Despite the fact that the film tends to overstate its messages, there is a lot to consider. But the ecstatic vision of the final shot is not to be missed. The rising sun peeps over the shoulder of a majorette as she gracefully twirls her batons, and a marching band parades between the smoldering cars and bloodstained pavement from the night before while the end credits roll. 

31) Kill List (2011) – I have watched Ben Wheatley’s puzzle box of a  movie a dozen times in the last decade and still find new elements to ponder. This is my number one recommendation whenever people ask what movie to watch. Seriously, go watch it and hit me up for a discussion. A pair of ex-private military contractors accidentally pull back the curtain which hides the dark magic that runs the world. We truly are all in the service of evil wizards seeking to immanentize the eschaton.

32) Knives and Skin (2019) -This was my favorite film of 2019. Like the Kill List, this film will require multiple watches to parse its messages and meanings. Knives and Skin is a Lynchian portrait of a small town thrown into turmoil by the disappearance of 15-year-old Carolyn Harper (Raven Whitley).

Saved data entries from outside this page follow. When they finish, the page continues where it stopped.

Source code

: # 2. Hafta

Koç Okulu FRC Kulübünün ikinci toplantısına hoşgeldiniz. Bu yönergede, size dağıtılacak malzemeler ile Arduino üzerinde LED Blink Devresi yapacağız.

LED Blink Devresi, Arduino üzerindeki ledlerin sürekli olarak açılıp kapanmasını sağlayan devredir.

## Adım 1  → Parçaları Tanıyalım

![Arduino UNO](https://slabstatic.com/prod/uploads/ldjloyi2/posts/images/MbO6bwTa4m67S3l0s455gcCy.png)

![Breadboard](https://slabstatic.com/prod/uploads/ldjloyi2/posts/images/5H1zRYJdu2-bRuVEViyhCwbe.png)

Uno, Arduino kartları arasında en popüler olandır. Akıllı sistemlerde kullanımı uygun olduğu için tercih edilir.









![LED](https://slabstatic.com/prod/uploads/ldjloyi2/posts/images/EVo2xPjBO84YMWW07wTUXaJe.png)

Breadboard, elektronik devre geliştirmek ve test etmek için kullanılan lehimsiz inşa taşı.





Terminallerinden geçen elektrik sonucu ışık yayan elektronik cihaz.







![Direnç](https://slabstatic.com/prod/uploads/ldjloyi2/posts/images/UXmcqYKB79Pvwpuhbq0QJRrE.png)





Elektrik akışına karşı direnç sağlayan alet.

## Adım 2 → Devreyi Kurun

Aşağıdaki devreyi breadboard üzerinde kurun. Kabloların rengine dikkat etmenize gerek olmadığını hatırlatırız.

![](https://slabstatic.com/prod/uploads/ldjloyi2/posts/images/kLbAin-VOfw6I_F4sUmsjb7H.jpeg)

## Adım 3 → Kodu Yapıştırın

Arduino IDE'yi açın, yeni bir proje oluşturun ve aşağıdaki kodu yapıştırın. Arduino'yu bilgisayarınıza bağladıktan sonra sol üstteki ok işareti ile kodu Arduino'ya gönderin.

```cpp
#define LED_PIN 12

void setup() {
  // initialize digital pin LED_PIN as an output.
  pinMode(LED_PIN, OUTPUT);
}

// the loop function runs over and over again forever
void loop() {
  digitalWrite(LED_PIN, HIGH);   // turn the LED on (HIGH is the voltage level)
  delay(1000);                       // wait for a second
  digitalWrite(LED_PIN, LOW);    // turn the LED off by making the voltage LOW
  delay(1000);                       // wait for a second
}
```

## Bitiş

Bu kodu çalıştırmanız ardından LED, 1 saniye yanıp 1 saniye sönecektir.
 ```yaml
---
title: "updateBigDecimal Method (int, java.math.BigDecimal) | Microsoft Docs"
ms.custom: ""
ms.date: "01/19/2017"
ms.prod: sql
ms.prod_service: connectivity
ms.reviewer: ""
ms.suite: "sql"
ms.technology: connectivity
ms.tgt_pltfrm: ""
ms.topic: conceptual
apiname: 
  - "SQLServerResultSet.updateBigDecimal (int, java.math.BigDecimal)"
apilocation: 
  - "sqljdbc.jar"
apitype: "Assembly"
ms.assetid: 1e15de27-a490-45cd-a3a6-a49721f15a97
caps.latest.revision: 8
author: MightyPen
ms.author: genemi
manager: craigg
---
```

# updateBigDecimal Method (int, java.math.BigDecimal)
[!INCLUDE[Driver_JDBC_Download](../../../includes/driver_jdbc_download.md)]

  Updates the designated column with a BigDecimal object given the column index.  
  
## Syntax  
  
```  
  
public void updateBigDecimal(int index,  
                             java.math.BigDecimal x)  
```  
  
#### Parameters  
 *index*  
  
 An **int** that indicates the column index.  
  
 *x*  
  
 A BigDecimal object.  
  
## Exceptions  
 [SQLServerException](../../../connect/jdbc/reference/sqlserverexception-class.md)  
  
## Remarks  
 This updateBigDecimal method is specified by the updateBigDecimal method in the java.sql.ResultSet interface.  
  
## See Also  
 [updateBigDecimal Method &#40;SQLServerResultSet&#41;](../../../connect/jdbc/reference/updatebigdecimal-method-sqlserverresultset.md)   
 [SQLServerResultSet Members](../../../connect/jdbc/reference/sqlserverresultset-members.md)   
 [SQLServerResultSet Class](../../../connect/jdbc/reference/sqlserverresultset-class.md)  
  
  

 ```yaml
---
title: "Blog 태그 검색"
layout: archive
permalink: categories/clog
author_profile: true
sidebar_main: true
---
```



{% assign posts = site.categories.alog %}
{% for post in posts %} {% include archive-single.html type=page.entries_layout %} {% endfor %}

Writer-director Jennifer Reeder tells the stories of the ones left behind and their evolving visions of themselves. She illuminates their vast changes in the gradients between the pink and green dreamscapes of teen girl bedrooms and high school classes and hallways’ harsh lights.

Raven Whitley as Carolyn Harper

As a parent who has lost a child, it is easy to identify with Carolyn’s mother (Marika Englehardt). She restlessly searches for her daughter’s remaining impressions, objects that bear her scent, items she may have touched, to reconnect with her. This reminds me of my own experiences after Natasha died. There would be these unpredictable moments when my senses or dreams perceived her, followed by the realization that she was gone. They are painful blessings. My wife calls them time bombs because we never know when they will go off, but they always take me back to her, then take her away again. There was comfort in watching Englehardt’s performance as she became my personal patron saint of healing.

But all that aside, the most emotionally rewarding parts of Knives and Skin are the glorious, acapella versions of 80’s songs sung by the cast. There is relief, peace, and repose in these beautiful melodies. The cast’s pure voices soar and twine together to make something ethereal and impactful. It reminds the viewers that they may be hurt and bewildered, but there is beauty to give solace, if we can find it.

I am always curious about what the readers are watching and would love to hear more about their relationships to the films they choose.